Davalı ..."ya duruşmada; davacının yedi kişi ile birlikte kavga etmek için bir saat işten çıkmalarını bekleyip, otobüs durağına giderken yolunu kestiklerini, davacının darbelerinden kurtulmak için rastgele salladığı bıçağın davacıya değdiğini, kusurun tamamen davacıda olduğunu savunarak davanın reddini talep etmişti
Mahkemece; olayda davacının zarar görmesine haksız baskılar ve saldırılarda bulunarak kendisinin sebebiyet verdiği, hem yaralanmasına ve böbreğini kaybetmesine, hemde kendisini koruduğu kanaatine varılan davalı ..."in mahkum olarak ceza evine düşmesine yol açtığını, (Eski) Borçlar Kanunu"nun 44/1. maddesi (TBK 52/1) ve Türk Medeni Kanunu"nun 4. maddesine göre davalı gerçek kişilerin, cezai müeyyide yanında ayrıca maddi tazminata mahkum edilmeleri hak ve nesafet kurallarına uygun düşmeyeceğini, davacının kavgada böbreğini kaybettiği, ağır zarar gördüğü ancak dava tarihinde yürürlükte bulunan Borçlar Kanunu"nun 43 ve 44. maddelerine göre iki gün süre ile davalıların kötü baktığı, manasız baktığı gerekçesi ile arkadaşları ile birlikte giderek davalılarn çalıştığı bölgede kavga çıkardıkları, zarar görmesine davacının kendisinin sebep olduğu kanaatiyle maddi ve manevi tazminat taleplerinin reddine, davalı ...."nin kavganın çıkmasında istihdam eden olarak her hangi bir illiyet bağı bulunmadığından husumet yönünden reddine karar verilmiş, hüküm davacı vekili tarafından temyiz edilmiştir.
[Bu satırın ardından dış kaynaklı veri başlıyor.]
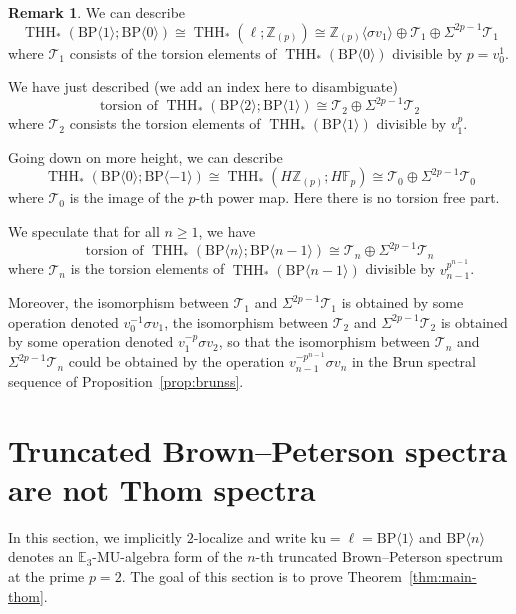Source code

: \documentclass[11pt]{amsart}
\newcommand{\mr}[1]{\mathrm{#1}}
\newcommand{\Z}{\mathbb{Z}}
\newcommand{\F}{\mathbb{F}}
\newcommand{\MU}{\mr{MU}}
\newcommand{\BP}{\mr{BP}}
\newcommand{\ku}{\mathrm{ku}}
\DeclareMathOperator{\THH}{THH}
\theoremstyle{definition}
\newtheorem{remark}[equation]{Remark}
\numberwithin{equation}{section}
\numberwithin{figure}{section}
\begin{document}
\begin{remark}
  We can describe
  \[
    \THH_*(\BP \langle 1 \rangle; \BP \langle 0 \rangle) \cong \THH_*(\ell; \Z_{(p)}) \cong \Z_{(p)}\langle \sigma v_1 \rangle \oplus \mathcal{T}_1 \oplus \Sigma^{2p - 1} \mathcal{T}_1
  \]
  where $\mathcal{T}_1$ consists of the torsion elements of $\THH_*(\BP \langle 0 \rangle)$ divisible by $p = v_0^1$.

  We have just described (we add an index here to disambiguate)
  \[
    \text{torsion of } \THH_*(\BP \langle 2 \rangle; \BP \langle 1 \rangle)\cong  \mathcal{T}_2 \oplus \Sigma^{2p - 1} \mathcal{T}_2
  \]
  where $\mathcal{T}_2$ consists the torsion elements of $\THH_*(\BP \langle 1 \rangle)$ divisible by $v_1^p$.

  Going down on more height, we can describe
  \[
    \THH_*(\BP \langle 0 \rangle; \BP \langle -1 \rangle) \cong \THH_*(H \Z_{(p)}; H\F_p) \cong \mathcal{T}_0 \oplus \Sigma^{2p - 1} \mathcal{T}_0
  \]
  where $\mathcal{T}_0$ is the image of the $p$-th power map. Here there is no torsion free part. 
  
  We speculate that for all $n \geq 1$, we have
  \[
    \text{torsion of } \THH_*(\BP \langle n \rangle; \BP \langle n-1 \rangle) \cong  \mathcal{T}_n \oplus \Sigma^{2p - 1} \mathcal{T}_n
  \]
  where $\mathcal{T}_n$ is the torsion elements of $\THH_*(\BP \langle n-1 \rangle)$ divisible by $v_{n-1}^{p^{n-1}}$.


  
  Moreover, the isomorphism between $\mathcal{T}_1$ and $\Sigma^{2p-1} \mathcal{T}_1$ is obtained by some operation  denoted $v_0^{-1} \sigma v_1$, the isomorphism between $\mathcal{T}_2$ and $\Sigma^{2p-1} \mathcal{T}_2$ is obtained by some operation denoted $v_1^{-p} \sigma v_2$, so that the isomorphism between $\mathcal{T}_n$ and $\Sigma^{2p-1} \mathcal{T}_n$ could be obtained by the operation $v_{n-1}^{-p^{n-1}} \sigma v_n$ in the Brun spectral sequence of Proposition~\ref{prop:brunss}.
\end{remark}


\section{Truncated Brown--Peterson spectra are not Thom spectra}\label{notThom}

In this section, we implicitly $2$-localize and write $\ku=\ell=\BP\langle 1\rangle$ and $\BP\langle n\rangle$ denotes an $\mathbb{E}_3$-$\MU$-algebra form of the $n$-th truncated Brown--Peterson spectrum at the prime $p=2$. 
The goal of this section is to prove Theorem~\ref{thm:main-thom}. 
\end{document}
Dosya arasında bulunan ...Asliye Ceza Mahkemesi"nin 2007/631 E-1111 K sayılı ilamının incelenmesinde; ""İddia, savunmalar, tanık anlatımı, raporlar ve tutanakların birlikte değerlendirilmesi sonucunda; rekabet halinde oldukları anlaşılan mağazalarda çalışan katılan ve sanıkların bu rekabetin doğal sonucu olarak yan yana bitişik konumda dükkanların bulunması sebebiyle dışarıda cadde üzerinde satış yaptıkları sırada birbirlerine manasız bakışlar atmaları sonucu huzursuzluğun başladığı, daha sonra bu huzursuzluğun amirlerine intikal etmesine rağmen gerekli önlemin alınmaması sonucu olay günü katılanında yanında 4-5 arkadaşı olduğu halde sanıklarla tartışmaya başladığı, tartışmanın kavgaya dönüşmesi sonucu sanık ..."in ele geçirilemeyen bir bıçakla katılanı işlev kaybı söz konusu olacak şekilde yaraladığı, sanık ..."ın ise olaya basit yaralama boyutunda katıldığı, her iki sanık yönünden de haksız tahrik hükümlerinin uygulanmasını gerektirecek davranışların katılan tarafından tartışmanın başlatılıp 4-5 arkadaşları ile sanıkların üzerine gitmesi sonucu sebebiyet verdiği, başka bir anlatımla sanıkların bu tahrik şartları altında suçu işledikleri anlaşılarak aksi iddia ve savunmalara itibar olunmamıştır."" gerekçesi ile; sanık ..."in sonuçta üç yıl dört ay hapis cezası ile cezalandırılmasına, sanık ..."ın ise 166 YTL. adli para cezası ile cezalandırılmasına karar verildiği, iş bu kararın Yargıtay 3.Ceza Dairesi tarafından onandığı anlaşılmaktadır.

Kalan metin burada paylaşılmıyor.